Importante: non rischiare. La priorità è la sicurezza delle persone.
Smaltimento: mai nella pattumiera
Le batterie al litio vanno portate nei punti di raccolta (isole ecologiche, contenitori RAEE/batterie). Smaltirle male aumenta rischio di incendi anche durante raccolta e trattamento dei rifiuti.

Altri controlli visivi: tipici indicatori visivi che indicano che una batteria deve essere ispezionata e sostituita sono:
· Macchie da fuoriuscita di gas che si condensano sul rivestimento esterno della batteria e possono asciugarsi assumendo l’aspetto in una polvere bianca. A volte, questa polvere può provenire da una batteria vicina, quindi la manutenzione preventiva di routine è fondamentale.

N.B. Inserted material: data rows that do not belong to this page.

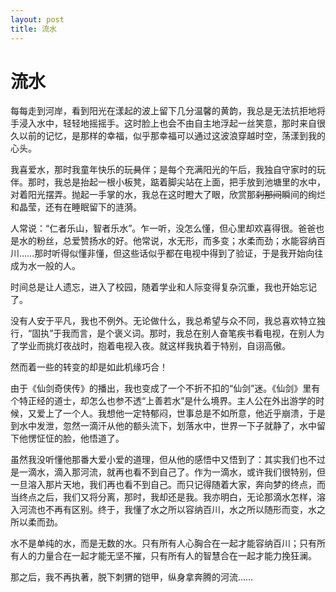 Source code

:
 ```yaml
---
layout: post
title: 流水
---
```


# 流水 #

<p>
每每走到河岸，看到阳光在漾起的波上留下几分温馨的黄韵，我总是无法抗拒地将手浸入水中，轻轻地摇摇手。这时脸上也会不由自主地浮起一丝笑意，那时来自很久以前的记忆，是那样的幸福，似乎那幸福可以通过这波浪穿越时空，荡漾到我的心头。
</p>

<p>
我喜爱水，那时我童年快乐的玩<del>具</del>伴；是每个充满阳光的午后，我独自守家时的玩伴。那时，我总是抬起一根小板凳，踮着脚尖站在上面，把手放到池塘里的水中，对着阳光摆弄。抛起一手掌的水，我总在这时瞪大了眼，欣赏那<del>刹那间</del>瞬间的绚烂和晶莹，还有在睡眠留下的涟漪。
</p>

<p>
人常说：“仁者乐山，智者乐水”。乍一听，没怎么懂，但心里却欢喜得很。爸爸也是水的粉丝，总爱赞扬水的好。他常说，水无形，而多变；水柔而劲；水能容纳百川……那时听得似懂非懂，但这些话似乎都在电视中得到了验证，于是我开始向往成为水一般的人。
</p>

<p>
时间总是让人遗忘，进入了校园，随着学业和人际变得复杂沉重，我也开始忘记了。
</p>

<p>
没有人安于平凡，我也不例外。无论做什么，我总希望与众不同，我总喜欢特立独行，“固执”于我而言，是个褒义词。那时，我总在别人奋笔疾书看电视，在别人为了学业而挑灯夜战时，抱着电视入夜。就这样我执着于特别，自诩高傲。
</p>

<p>
然而着一些的转变的却是如此机缘巧合！
</p>

<p>
由于《仙剑奇侠传》的播出，我也变成了一个不折不扣的“仙剑”迷。《仙剑》里有个特正经的道士，却怎么也参不透“上善若水”是什么境界。主人公在外出游学的时候，又爱上了一个人。我想他一定特郁闷，世事总是不如所意，他近乎崩溃，于是到水中发泄，忽然一滴汗从他的额头流下，划落水中，世界一下子就静了，水中留下他愣怔怔的脸，他悟道了。
</p>

<p>
虽然我没听懂他那番大爱小爱的道理，但从他的感悟中又悟到了：其实我们也不过是一滴水，滴入那河流，就再也看不到自己了。作为一滴水，或许我们很特别，但一旦溶入那片天地，我们再也看不到自己。而只记得随着大家，奔向梦的终点，而当终点之后，我们又将分离，那时，我却还是我。我亦明白，无论那滴水怎样，溶入河流也不再有区别。终于，我懂了水之所以容纳百川，水之所以随形而变，水之所以柔而劲。
</p>

<p>
水不是单纯的水，而是无数的水。只有所有人心胸合在一起才能容纳百川；只有所有人的力量合在一起才能无坚不摧，只有所有人的智慧合在一起才能力挽狂澜。
</p>

<p>
那之后，我不再执著，脱下刺猬的铠甲，纵身拿奔腾的河流……
</p>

· Crepe o aperture sull’involucro esterno della batteria sono un evidente segnale di imminente rottura. Se sono presenti crepe o aperture, richiedere l'assistenza immediata di un tecnico specializzato.
In conclusione
Le batterie al litio sono sicure nell’uso quotidiano se trattate correttamente. Basta poco: caricatori affidabili, niente calore eccessivo, niente urti, ricarica su superfici adatte e attenzione ai segnali anomali. Sono semplici abitudini che riducono drasticamente i rischi, per qualsiasi utente, anche non professionale.